To better understand the frost growth characteristics of a tube-finned heat exchanger, a novel frosting model was developed based on its frosting distribution characteristics. The frosting model considered both the frost growth on the edge of windward fins and the uneven frost distribution on the surfaces of tube-finned segments. Compared to a conventional frosting model, the novel one can improve the prediction accuracy on frost thickness on the surfaces of fins and tubes, and total frost mass of the tube-finned heat exchanger by 5.1%, and 2.0%, respectively.
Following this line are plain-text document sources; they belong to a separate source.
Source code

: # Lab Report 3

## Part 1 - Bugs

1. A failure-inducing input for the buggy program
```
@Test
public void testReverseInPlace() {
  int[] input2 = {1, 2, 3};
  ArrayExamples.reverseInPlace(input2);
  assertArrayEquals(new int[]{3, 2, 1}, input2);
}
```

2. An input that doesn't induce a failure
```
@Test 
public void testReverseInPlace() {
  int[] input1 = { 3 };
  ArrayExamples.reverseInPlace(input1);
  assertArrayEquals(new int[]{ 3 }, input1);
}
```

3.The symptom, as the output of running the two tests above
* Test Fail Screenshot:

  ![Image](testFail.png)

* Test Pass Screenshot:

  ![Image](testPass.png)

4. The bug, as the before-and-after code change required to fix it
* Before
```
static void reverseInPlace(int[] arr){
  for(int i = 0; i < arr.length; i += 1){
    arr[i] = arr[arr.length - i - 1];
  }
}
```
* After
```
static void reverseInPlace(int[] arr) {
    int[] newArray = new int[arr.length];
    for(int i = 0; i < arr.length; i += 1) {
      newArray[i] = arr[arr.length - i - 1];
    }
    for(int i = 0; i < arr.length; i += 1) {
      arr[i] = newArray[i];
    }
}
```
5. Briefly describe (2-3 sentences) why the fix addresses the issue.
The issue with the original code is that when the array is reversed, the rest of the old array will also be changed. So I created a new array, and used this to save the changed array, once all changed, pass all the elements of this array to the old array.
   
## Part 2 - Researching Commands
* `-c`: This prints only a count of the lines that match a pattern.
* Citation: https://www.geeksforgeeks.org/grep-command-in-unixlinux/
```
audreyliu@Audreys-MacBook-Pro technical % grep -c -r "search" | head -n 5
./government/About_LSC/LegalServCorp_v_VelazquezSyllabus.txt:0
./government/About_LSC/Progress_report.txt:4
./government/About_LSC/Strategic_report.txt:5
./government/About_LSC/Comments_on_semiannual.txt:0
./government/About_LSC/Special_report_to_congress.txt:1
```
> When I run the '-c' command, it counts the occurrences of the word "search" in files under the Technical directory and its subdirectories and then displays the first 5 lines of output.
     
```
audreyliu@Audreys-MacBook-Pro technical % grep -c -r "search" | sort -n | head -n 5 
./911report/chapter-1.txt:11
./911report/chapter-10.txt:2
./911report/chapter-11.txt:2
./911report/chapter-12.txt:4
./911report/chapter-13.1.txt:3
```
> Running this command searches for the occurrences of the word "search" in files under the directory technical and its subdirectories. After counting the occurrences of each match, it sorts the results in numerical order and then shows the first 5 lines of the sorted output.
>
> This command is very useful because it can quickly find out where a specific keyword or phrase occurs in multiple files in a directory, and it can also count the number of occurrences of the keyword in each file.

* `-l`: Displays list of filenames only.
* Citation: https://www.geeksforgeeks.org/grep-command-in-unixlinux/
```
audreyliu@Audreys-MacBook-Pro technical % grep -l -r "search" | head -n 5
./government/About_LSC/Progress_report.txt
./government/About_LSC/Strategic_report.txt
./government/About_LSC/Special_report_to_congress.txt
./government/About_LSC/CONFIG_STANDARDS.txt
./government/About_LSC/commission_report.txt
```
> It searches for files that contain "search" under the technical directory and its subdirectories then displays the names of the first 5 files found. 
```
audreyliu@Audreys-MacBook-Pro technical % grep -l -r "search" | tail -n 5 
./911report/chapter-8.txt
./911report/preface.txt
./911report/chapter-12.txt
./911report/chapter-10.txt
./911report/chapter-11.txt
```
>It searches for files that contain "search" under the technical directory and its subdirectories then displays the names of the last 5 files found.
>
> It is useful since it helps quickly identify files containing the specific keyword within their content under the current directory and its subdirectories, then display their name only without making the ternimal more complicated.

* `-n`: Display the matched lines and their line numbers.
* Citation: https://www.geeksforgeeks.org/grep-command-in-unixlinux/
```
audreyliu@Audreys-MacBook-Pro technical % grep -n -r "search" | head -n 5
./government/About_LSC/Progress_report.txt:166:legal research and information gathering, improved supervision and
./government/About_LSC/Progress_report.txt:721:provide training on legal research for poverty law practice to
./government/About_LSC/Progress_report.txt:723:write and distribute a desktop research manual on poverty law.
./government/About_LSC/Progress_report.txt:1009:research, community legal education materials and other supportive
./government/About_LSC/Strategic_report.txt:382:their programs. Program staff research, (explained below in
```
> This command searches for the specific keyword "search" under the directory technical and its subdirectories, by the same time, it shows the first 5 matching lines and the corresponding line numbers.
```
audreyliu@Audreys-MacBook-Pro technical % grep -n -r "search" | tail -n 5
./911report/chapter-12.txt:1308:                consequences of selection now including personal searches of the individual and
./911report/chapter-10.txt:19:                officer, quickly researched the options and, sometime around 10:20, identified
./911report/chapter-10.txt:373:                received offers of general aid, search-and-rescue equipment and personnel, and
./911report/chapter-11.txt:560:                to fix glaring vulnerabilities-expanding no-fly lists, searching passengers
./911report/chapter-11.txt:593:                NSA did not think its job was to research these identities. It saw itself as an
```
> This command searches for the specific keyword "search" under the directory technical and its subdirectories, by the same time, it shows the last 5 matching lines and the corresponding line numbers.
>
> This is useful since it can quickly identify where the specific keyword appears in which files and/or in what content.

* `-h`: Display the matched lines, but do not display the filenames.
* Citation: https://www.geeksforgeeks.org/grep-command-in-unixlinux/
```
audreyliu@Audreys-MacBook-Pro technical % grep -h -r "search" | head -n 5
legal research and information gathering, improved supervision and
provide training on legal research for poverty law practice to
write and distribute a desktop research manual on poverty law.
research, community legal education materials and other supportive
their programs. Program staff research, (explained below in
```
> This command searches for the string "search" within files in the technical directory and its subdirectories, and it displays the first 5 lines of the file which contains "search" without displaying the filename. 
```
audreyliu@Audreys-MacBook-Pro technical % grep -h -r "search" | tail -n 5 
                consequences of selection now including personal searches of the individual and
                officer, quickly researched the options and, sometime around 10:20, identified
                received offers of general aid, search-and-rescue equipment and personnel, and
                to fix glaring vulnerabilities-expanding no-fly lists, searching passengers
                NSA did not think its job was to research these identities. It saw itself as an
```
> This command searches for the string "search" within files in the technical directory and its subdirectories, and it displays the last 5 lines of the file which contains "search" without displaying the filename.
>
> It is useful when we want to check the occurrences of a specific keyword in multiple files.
The temporal and spatial frost growth characteristics of the tube-finned heat exchanger were numerically investigated based on the novel frosting model. The results showed that the frost growth on the edge of windward fins impacted more on the entire frost growth of tube-finned heat exchanger as frosting progressed. After a 3,60 0-s frosting period, the heat transfer rate and frosting rate on the edge of windward fins accounted for 10.4% and 10.3% of the entire heat transfer rate and frosting rate of the tube-finned heat exchanger, respectively. Besides, the relative differences between the frost density at the frost surface and wall surface on the surfaces of fins and tubes, and the edge of windward fins were 68.0%, and 71.7%, respectively. This study is meaningful for the accurate control of defrosting and thus energy saving. (c) 2021 Elsevier Ltd. All rights reserved.

Automated summary

A novel frosting model was developed based on the frosting distribution characteristics of a tube-finned heat exchanger, and its temporal and spatial frost growth characteristics were numerically investigated. The results showed that the frost growth on the edge of windward fins had a significant impact on the entire frost growth of the heat exchanger.